The ethics of employing ex-hackers
Kurt Wismer, who writes the anti-virus rants blog, has made an interesting point as a comment to my post Panda’s Urban Myths: should the security industry employ ex-hackers? He says
the anti-malware community has historically been far, far less ethically ‘flexible’ than the broader security community…
…because those companies weren’t started by a bunch of people with questionable pasts, they’ve had the option of crucifying any competitor in the court of public opinion for ethical breaches such as hiring the fox to guard the hen house.
I do not disagree with Kurt one iota – I think it a very perceptive view of the AV industry.
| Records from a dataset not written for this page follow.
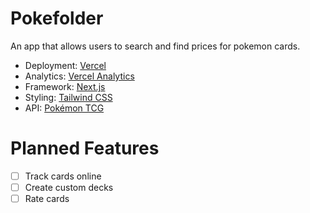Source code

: # Pokefolder

An app that allows users to search and find prices for pokemon cards. 

- Deployment: [Vercel](https://vercel.com)
- Analytics: [Vercel Analytics](https://vercel.com/analytics)
- Framework: [Next.js](https://nextjs.org/)
- Styling: [Tailwind CSS](https://tailwindcss.com)
- API: [Pokémon TCG](https://pokemontcg.io)

# __Planned Features__
- [ ] Track cards online
- [ ] Create custom decks
- [ ] Rate cards
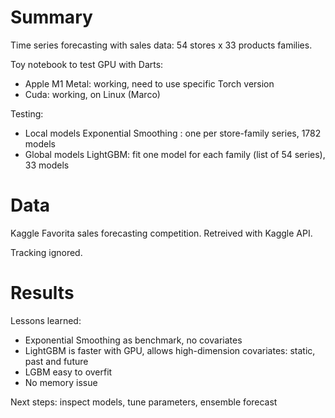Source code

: # Summary

Time series forecasting with sales data: 54 stores x 33 products families.

Toy notebook to test GPU with Darts:
- Apple M1 Metal: working, need to use specific Torch version
- Cuda: working, on Linux (Marco)


Testing:
 - Local models Exponential Smoothing : one per store-family series, 1782 models
 - Global models LightGBM: fit one model for each family (list of 54 series), 33 models


# Data

Kaggle Favorita sales forecasting competition. Retreived with Kaggle API.

Tracking ignored.

# Results

Lessons learned:
 - Exponential Smoothing as benchmark, no covariates
 - LightGBM is faster with GPU, allows high-dimension covariates: static, past and future
 - LGBM easy to overfit
 - No memory issue

Next steps: inspect models, tune parameters, ensemble forecast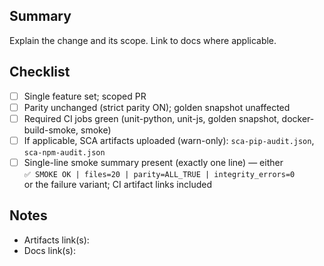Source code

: ## Summary

Explain the change and its scope. Link to docs where applicable.

## Checklist
- [ ] Single feature set; scoped PR
- [ ] Parity unchanged (strict parity ON); golden snapshot unaffected
- [ ] Required CI jobs green (unit-python, unit-js, golden snapshot, docker-build-smoke, smoke)
- [ ] If applicable, SCA artifacts uploaded (warn-only): `sca-pip-audit.json`, `sca-npm-audit.json`
- [ ] Single-line smoke summary present (exactly one line) — either  
      `✅ SMOKE OK | files=20 | parity=ALL_TRUE | integrity_errors=0`  
      or the failure variant; CI artifact links included

## Notes
- Artifacts link(s):
- Docs link(s):
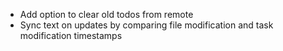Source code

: * Add option to clear old todos from remote
* Sync text on updates by comparing file modification and task modification timestamps
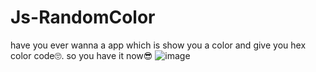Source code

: # Js-RandomColor
have you ever wanna a app which is show  you a color and give you hex color code🙄. so you have it now😎
![image](https://user-images.githubusercontent.com/88035093/184936471-e1d05f61-cd90-466f-8ba2-58325d5f7df1.png)
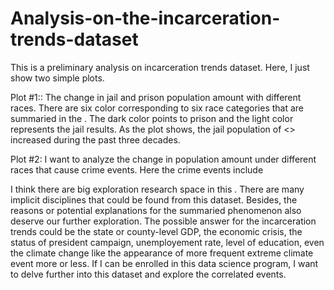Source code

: # Analysis-on-the-incarceration-trends-dataset
This is a preliminary analysis on incarceration trends dataset. 
Here, I just show two simple plots. 

Plot #1::
The change in jail and prison population amount with different races. There are six color corresponding to six race categories that are summaried in the <incarceration dataset>. The dark color points to prison and the light color represents the jail results. As the plot shows, the jail population of <> increased during the past three decades. 
  
  
  
Plot #2: 
I want to analyze the change in population amount under different races that cause crime events. Here the crime events include 



I think there are big exploration research space in this <incarceration dataset>. There are many implicit disciplines that could be found from this dataset. Besides, the reasons or potential explanations for the summaried phenomenon also deserve our further exploration. The possible answer for the incarceration trends could be the state or county-level GDP, the economic crisis, the status of president campaign, unemployement rate, level of education, even the climate change like the appearance of more frequent extreme climate event more or less. If I can be enrolled in this data science program, I want to delve further into this dataset and explore the correlated events. 
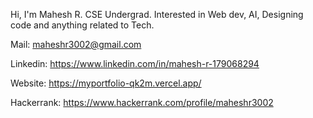 Hi, I'm Mahesh R.
CSE Undergrad.
Interested in Web dev, AI, Designing code and anything related to Tech.

Mail: maheshr3002@gmail.com

Linkedin: https://www.linkedin.com/in/mahesh-r-179068294

Website: https://myportfolio-qk2m.vercel.app/

Hackerrank: https://www.hackerrank.com/profile/maheshr3002
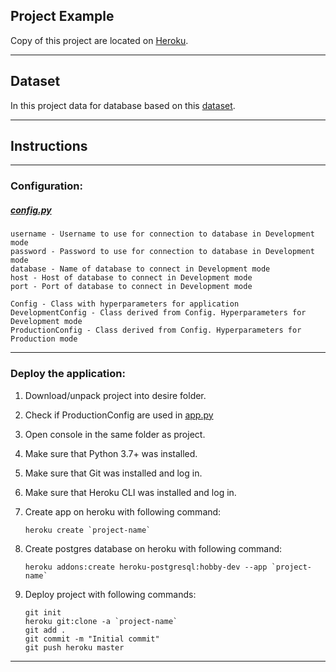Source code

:## Project Example

Copy of this project are located on [Heroku](https://flight-data-project.herokuapp.com/).

---

## Dataset

In this project data for database based on this [dataset](https://www.kaggle.com/datasets/usdot/flight-delays).


---

## Instructions

---

### Configuration:

##### [config.py](config.py)

    username - Username to use for connection to database in Development mode
    password - Password to use for connection to database in Development mode
    database - Name of database to connect in Development mode
    host - Host of database to connect in Development mode
    port - Port of database to connect in Development mode

    Config - Class with hyperparameters for application
    DevelopmentConfig - Class derived from Config. Hyperparameters for Development mode
    ProductionConfig - Class derived from Config. Hyperparameters for Production mode

---

### Deploy the application:


1. Download/unpack project into desire folder.


2. Check if ProductionConfig are used in [app.py](app.py)


2. Open console in the same folder as project.  


3. Make sure that Python 3.7+ was installed.


4. Make sure that Git was installed and log in.


5. Make sure that Heroku CLI was installed and log in.


6. Create app on heroku with following command:

       heroku create `project-name`

7. Create postgres database on heroku with following command:

       heroku addons:create heroku-postgresql:hobby-dev --app `project-name`

8. Deploy project with following commands:

       git init
       heroku git:clone -a `project-name`
       git add . 
       git commit -m "Initial commit"
       git push heroku master

---

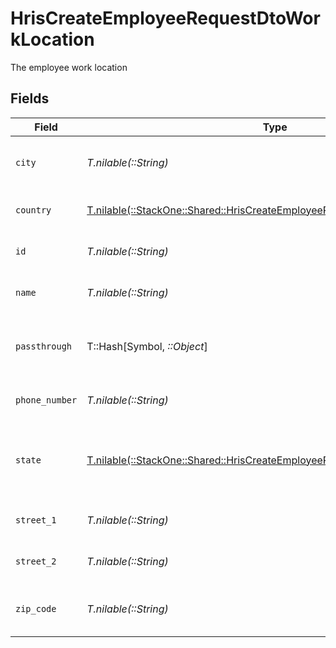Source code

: # HrisCreateEmployeeRequestDtoWorkLocation

The employee work location


## Fields

| Field                                                                                                                                          | Type                                                                                                                                           | Required                                                                                                                                       | Description                                                                                                                                    | Example                                                                                                                                        |
| ---------------------------------------------------------------------------------------------------------------------------------------------- | ---------------------------------------------------------------------------------------------------------------------------------------------- | ---------------------------------------------------------------------------------------------------------------------------------------------- | ---------------------------------------------------------------------------------------------------------------------------------------------- | ---------------------------------------------------------------------------------------------------------------------------------------------- |
| `city`                                                                                                                                         | *T.nilable(::String)*                                                                                                                          | :heavy_minus_sign:                                                                                                                             | The city where the location is situated                                                                                                        | Grantham                                                                                                                                       |
| `country`                                                                                                                                      | [T.nilable(::StackOne::Shared::HrisCreateEmployeeRequestDtoSchemasCountry)](../../models/shared/hriscreateemployeerequestdtoschemascountry.md) | :heavy_minus_sign:                                                                                                                             | The country code                                                                                                                               |                                                                                                                                                |
| `id`                                                                                                                                           | *T.nilable(::String)*                                                                                                                          | :heavy_minus_sign:                                                                                                                             | Unique identifier                                                                                                                              | 8187e5da-dc77-475e-9949-af0f1fa4e4e3                                                                                                           |
| `name`                                                                                                                                         | *T.nilable(::String)*                                                                                                                          | :heavy_minus_sign:                                                                                                                             | The name of the location                                                                                                                       | Woolsthorpe Manor                                                                                                                              |
| `passthrough`                                                                                                                                  | T::Hash[Symbol, *::Object*]                                                                                                                    | :heavy_minus_sign:                                                                                                                             | Value to pass through to the provider                                                                                                          | {<br/>"other_known_names": "John Doe"<br/>}                                                                                                    |
| `phone_number`                                                                                                                                 | *T.nilable(::String)*                                                                                                                          | :heavy_minus_sign:                                                                                                                             | The phone number of the location                                                                                                               | +44 1476 860 364                                                                                                                               |
| `state`                                                                                                                                        | [T.nilable(::StackOne::Shared::HrisCreateEmployeeRequestDtoState)](../../models/shared/hriscreateemployeerequestdtostate.md)                   | :heavy_minus_sign:                                                                                                                             | The ISO3166-2 sub division where the location is situated                                                                                      | GB-LIN                                                                                                                                         |
| `street_1`                                                                                                                                     | *T.nilable(::String)*                                                                                                                          | :heavy_minus_sign:                                                                                                                             | The first line of the address                                                                                                                  | Water Lane                                                                                                                                     |
| `street_2`                                                                                                                                     | *T.nilable(::String)*                                                                                                                          | :heavy_minus_sign:                                                                                                                             | The second line of the address                                                                                                                 | Woolsthorpe by Colsterworth                                                                                                                    |
| `zip_code`                                                                                                                                     | *T.nilable(::String)*                                                                                                                          | :heavy_minus_sign:                                                                                                                             | The ZIP code/Postal code of the location                                                                                                       | NG33 5NR                                                                                                                                       |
But I want to ask a question that arises: can ethics be flexible?
Well, for our purpose, let’s define ‘ethics’ as moral values and rules. Clearly, there are no absolute ‘moral values and rules’. If there were, we would need no law nor courts, just the Book of Ethics. But if moral values are not absolute, they must be subjective and relative. This means that each person may have his or her own ethical values. So while I may disagree with your ethics, I could never prove that mine are superior – just different.
However, moral values are so important to the smooth running of society, that I think it is incumbent upon all of us to fight for and uphold those values in which we believe. So I find myself coming down firmly on the side of the less ethically flexible anti-malware community. And basically for just one reason: we must never reward bad behaviour. It simply encourages more bad behaviour; and for other children to copy and escalate that bad behaviour. Ask any parent.